Task description ::
Determine how many of the lines below hold the word "Started". Give the number and nothing else.

═════ Input data

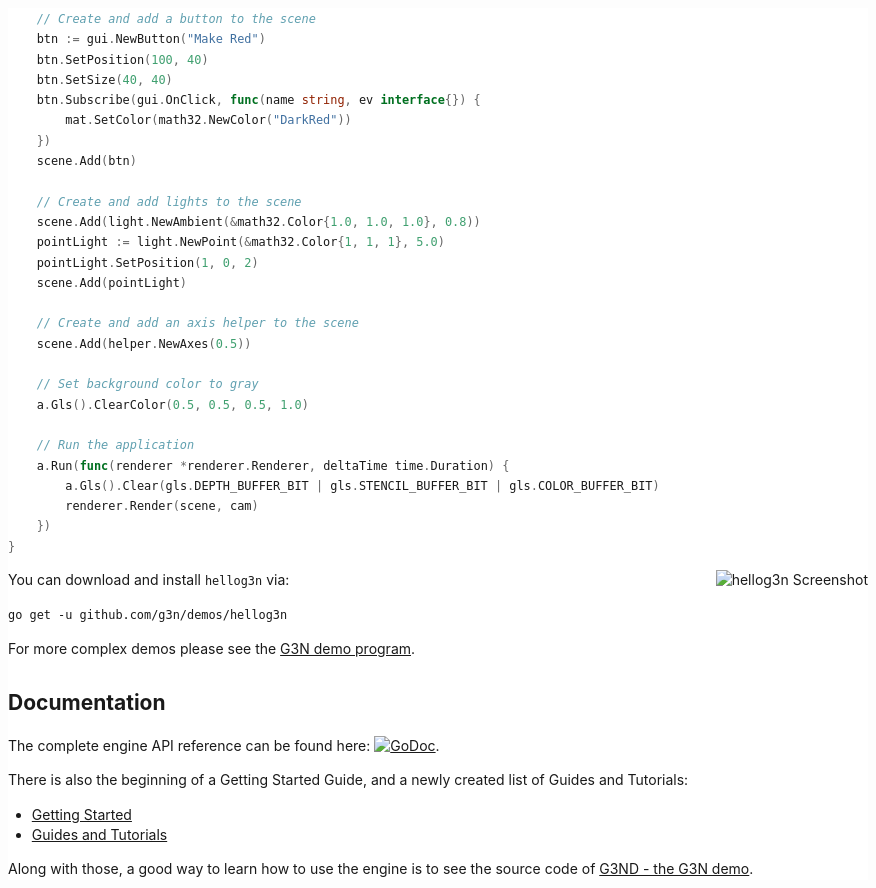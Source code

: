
 ```Go
	// Create and add a button to the scene
	btn := gui.NewButton("Make Red")
	btn.SetPosition(100, 40)
	btn.SetSize(40, 40)
	btn.Subscribe(gui.OnClick, func(name string, ev interface{}) {
		mat.SetColor(math32.NewColor("DarkRed"))
	})
	scene.Add(btn)

	// Create and add lights to the scene
	scene.Add(light.NewAmbient(&math32.Color{1.0, 1.0, 1.0}, 0.8))
	pointLight := light.NewPoint(&math32.Color{1, 1, 1}, 5.0)
	pointLight.SetPosition(1, 0, 2)
	scene.Add(pointLight)

	// Create and add an axis helper to the scene
	scene.Add(helper.NewAxes(0.5))

	// Set background color to gray
	a.Gls().ClearColor(0.5, 0.5, 0.5, 1.0)

	// Run the application
	a.Run(func(renderer *renderer.Renderer, deltaTime time.Duration) {
		a.Gls().Clear(gls.DEPTH_BUFFER_BIT | gls.STENCIL_BUFFER_BIT | gls.COLOR_BUFFER_BIT)
		renderer.Render(scene, cam)
	})
}
```

<p align="center">
  <img style="float: right;" src="https://github.com/g3n/demos/blob/master/hellog3n/screenshot.png" alt="hellog3n Screenshot"/>
</p>    
  
You can download and install `hellog3n` via:
    
    go get -u github.com/g3n/demos/hellog3n

For more complex demos please see the [G3N demo program](https://github.com/g3n/g3nd).

## Documentation

The complete engine API reference can be found here: [![GoDoc](https://godoc.org/github.com/g3n/engine?status.svg)](https://godoc.org/github.com/g3n/engine).

There is also the beginning of a Getting Started Guide, and a newly created list of Guides and Tutorials:

* [Getting Started](https://github.com/g3n/engine/wiki/Getting-Started-(WIP))
* [Guides and Tutorials](https://github.com/g3n/engine/wiki/Guides-and-Tutorials)

Along with those, a good way to learn how to use the engine is to see the source code of [G3ND - the G3N demo](https://github.com/g3n/g3nd).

══════════

Your solution ::
2